In Rides Trouble (Black Knights Inc. #2)(6)



She was supposed to be their cover. Nothing more. End of story.

Of course, she’d become so much more to him. The bane of his existence and the fantasy he didn’t dare allow himself to fully contemplate all rolled into one.

“When I said it’s not really their fault, I was talking about the pirates,” Bill continued.

Say what?

Frank stopped with a couple of pain tablets halfway to his mouth. “What the hell do you mean by that? Of course the pirates are at fault.”

“I’m not giving them a get-out-of-jail-free card, but Somalia hasn’t had a functioning government in twenty years,” Bill explained, keeping his place in the novel with one callused finger. “As a result, its fisheries were nearly poached dry by foreigners. Not to mention that the tsunami in 2004 washed ashore tons of toxic waste.”

“The snot-green sea,” Angel murmured. “The scrotum-tightening sea.”

What the hell? Frank thought.

Bill’s head snapped around, his expression shocked. “Ulysses?”

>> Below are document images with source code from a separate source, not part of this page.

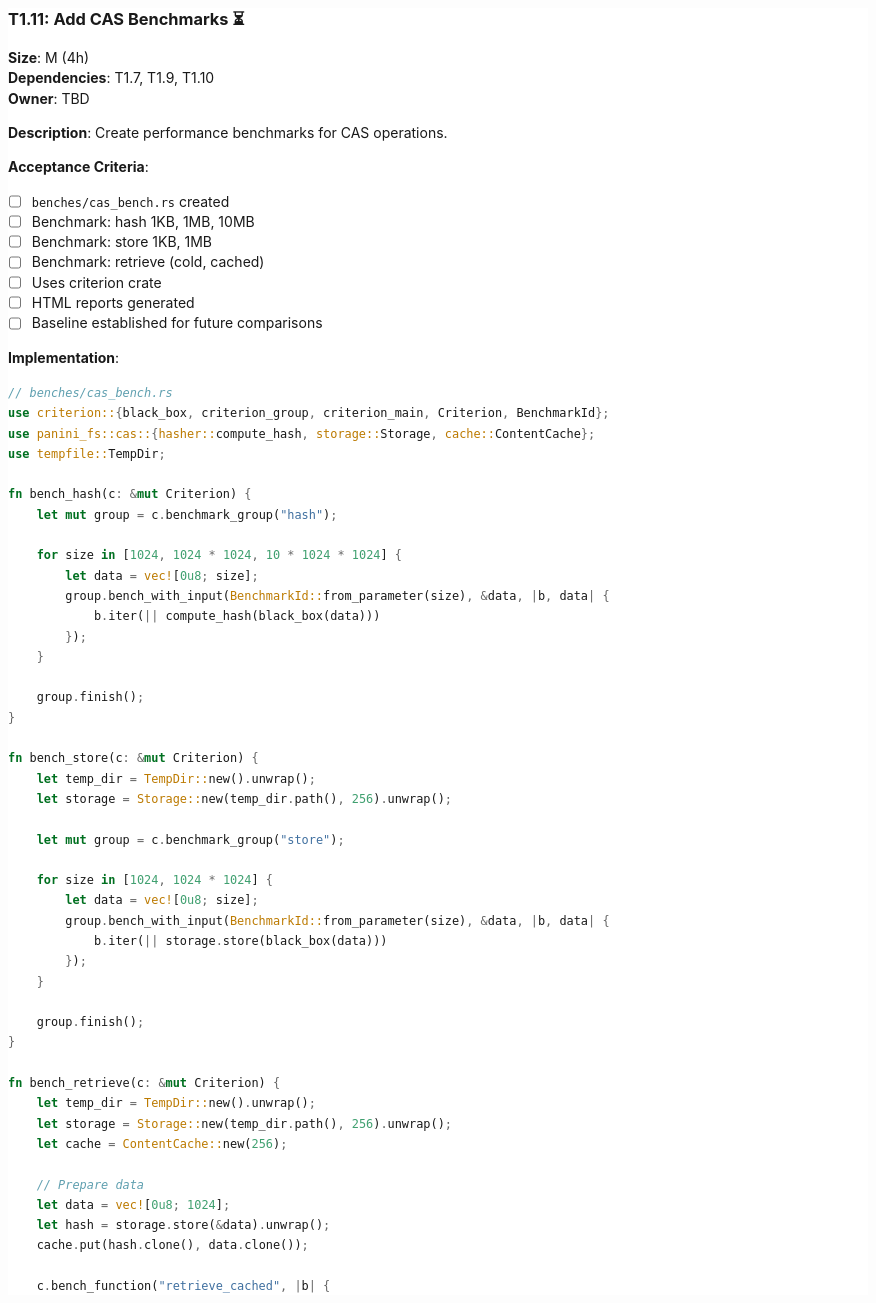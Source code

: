 
### T1.11: Add CAS Benchmarks ⏳

**Size**: M (4h)  
**Dependencies**: T1.7, T1.9, T1.10  
**Owner**: TBD

**Description**: Create performance benchmarks for CAS operations.

**Acceptance Criteria**:
- [ ] `benches/cas_bench.rs` created
- [ ] Benchmark: hash 1KB, 1MB, 10MB
- [ ] Benchmark: store 1KB, 1MB
- [ ] Benchmark: retrieve (cold, cached)
- [ ] Uses criterion crate
- [ ] HTML reports generated
- [ ] Baseline established for future comparisons

**Implementation**:
```rust
// benches/cas_bench.rs
use criterion::{black_box, criterion_group, criterion_main, Criterion, BenchmarkId};
use panini_fs::cas::{hasher::compute_hash, storage::Storage, cache::ContentCache};
use tempfile::TempDir;

fn bench_hash(c: &mut Criterion) {
    let mut group = c.benchmark_group("hash");
    
    for size in [1024, 1024 * 1024, 10 * 1024 * 1024] {
        let data = vec![0u8; size];
        group.bench_with_input(BenchmarkId::from_parameter(size), &data, |b, data| {
            b.iter(|| compute_hash(black_box(data)))
        });
    }
    
    group.finish();
}

fn bench_store(c: &mut Criterion) {
    let temp_dir = TempDir::new().unwrap();
    let storage = Storage::new(temp_dir.path(), 256).unwrap();
    
    let mut group = c.benchmark_group("store");
    
    for size in [1024, 1024 * 1024] {
        let data = vec![0u8; size];
        group.bench_with_input(BenchmarkId::from_parameter(size), &data, |b, data| {
            b.iter(|| storage.store(black_box(data)))
        });
    }
    
    group.finish();
}

fn bench_retrieve(c: &mut Criterion) {
    let temp_dir = TempDir::new().unwrap();
    let storage = Storage::new(temp_dir.path(), 256).unwrap();
    let cache = ContentCache::new(256);
    
    // Prepare data
    let data = vec![0u8; 1024];
    let hash = storage.store(&data).unwrap();
    cache.put(hash.clone(), data.clone());
    
    c.bench_function("retrieve_cached", |b| {
```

Angel shrugged. “Seemed appropriate.”

Okay, so they were talking about a book? Now?

“For f*ck’s sake!” Frank roared, incredulous. “Can we all just get back to the point?”

“Yes,” Angel agreed, “Bill’s point is that, because of the pollution and tsunami and overfishing, early episodes of piracy close to the coast were a form of self-preservation. Simple people protecting their only economic resource. The sea.”

“Exactly.” Bill nodded toward the ex-Mossad agent.

“Great! Just f*cking great!” Frank threw the pills in his hand to the back of his throat and swallowed them down without benefit of water. “Of all the Knights who could’ve been between missions, I get stuck with Plato and Aristotle. And I swear to God, if you two keep bobbing your heads like that at each other, we’re going to start buying you matching outfits.”

He could maybe understand Angel’s ability to disassociate himself from the situation long enough to get a good long peekaroo at the big picture, but Bill? The man’s baby sister was in the hands of Somali pirates and had been for nearly a week!

“Not that I won’t happily blast them all into the welcoming arms of Allah if they harm one little hair on my sister’s head,” Bill added, a darkly menacing smile tilting one corner of his mouth.

Frank did a double take, then stared at Bill in astonishment.

Folks thought he was scary with his fiery temperament, but hearing how calmly Bill spoke of killing the pirates after he’d just been proselytizing on the raw deal they’d been handed? Now that was truly bloodcurdling.

It was the difference between holding a live grenade in your hand and stepping on a bag of trash on a roadside in Kandahar. The first was going to go off, no doubt about it, so you throw it as hard as you can and let it do its worst. The second looked totally innocuous until it suddenly blasted you into a hundred bloody bits.

Huh. Well, there you go. Frank was just happy ol’ Billy Boy was on his side.

“And you?” he turned to Angel. “You have a problem killing poor Somali pirates if it comes to that?”

The mysterious Israeli lifted one perfectly shaped brow. “Not in the least.”

Good. At least he could depend—

The door to the briefing room swung open and Commander John L. Patterson ducked inside.

***

“Why do you keep writing those notes?” Eve asked as Becky closed her spiral notebook, shoving a felt-tip marker inside the wire rings at its spine.

“Because,” she craned her neck around to make sure One-Eyed Willie wasn’t within earshot, “the surveillance drones flying overhead have crazy accurate cameras. I’m just letting the guys know what’s up, keeping them informed as best I can. I don’t want Billy or any of the others to worry too much.”

Eve tilted her head back and gazed into the spotless blue bowl of the sky, then slid Becky a skeptical glance.

Until this morning when One-Eyed Willie shoved her down beside Eve, they’d been sequestered on opposite sides of the deck. Which was probably because within six hours of their capture she’d not only tried to sabotage the Serendipity’s engines but also sneak rat poison into the pirates’ food. No doubt the Somalis had thought it best to keep them apart should she attempt to solicit Eve’s help in some new escape scheme.

“Uh, I don’t…I don’t see any surveillance drones,” Eve said, the look on her tired face clearly telegraphing her belief that the Indian Ocean sun finally had baked Becky’s brain to the rubbery consistency of overcooked shrimp.

Becky could only smile. Poor Eve. The last six days would frighten anyone, but for someone with Eve’s pampered and protected upbringing, it had to be truly terrifying.

“It’s long gone,” she explained calmly, trying to infuse her tone with enough confidence to bolster Eve’s waning spirits. “As best as I can figure, it flies by every three or four hours. Only stays in sight for about sixty seconds.”

Eve swallowed convulsively and glanced into the sky again. “I haven’t noticed anything flying overhead.”

“You wouldn’t unless you knew what to look for. They fly so high, the only chance you have of seeing one is when the angle of the sun hits its fuselage, causing it to shimmer like a little point of daytime starlight.”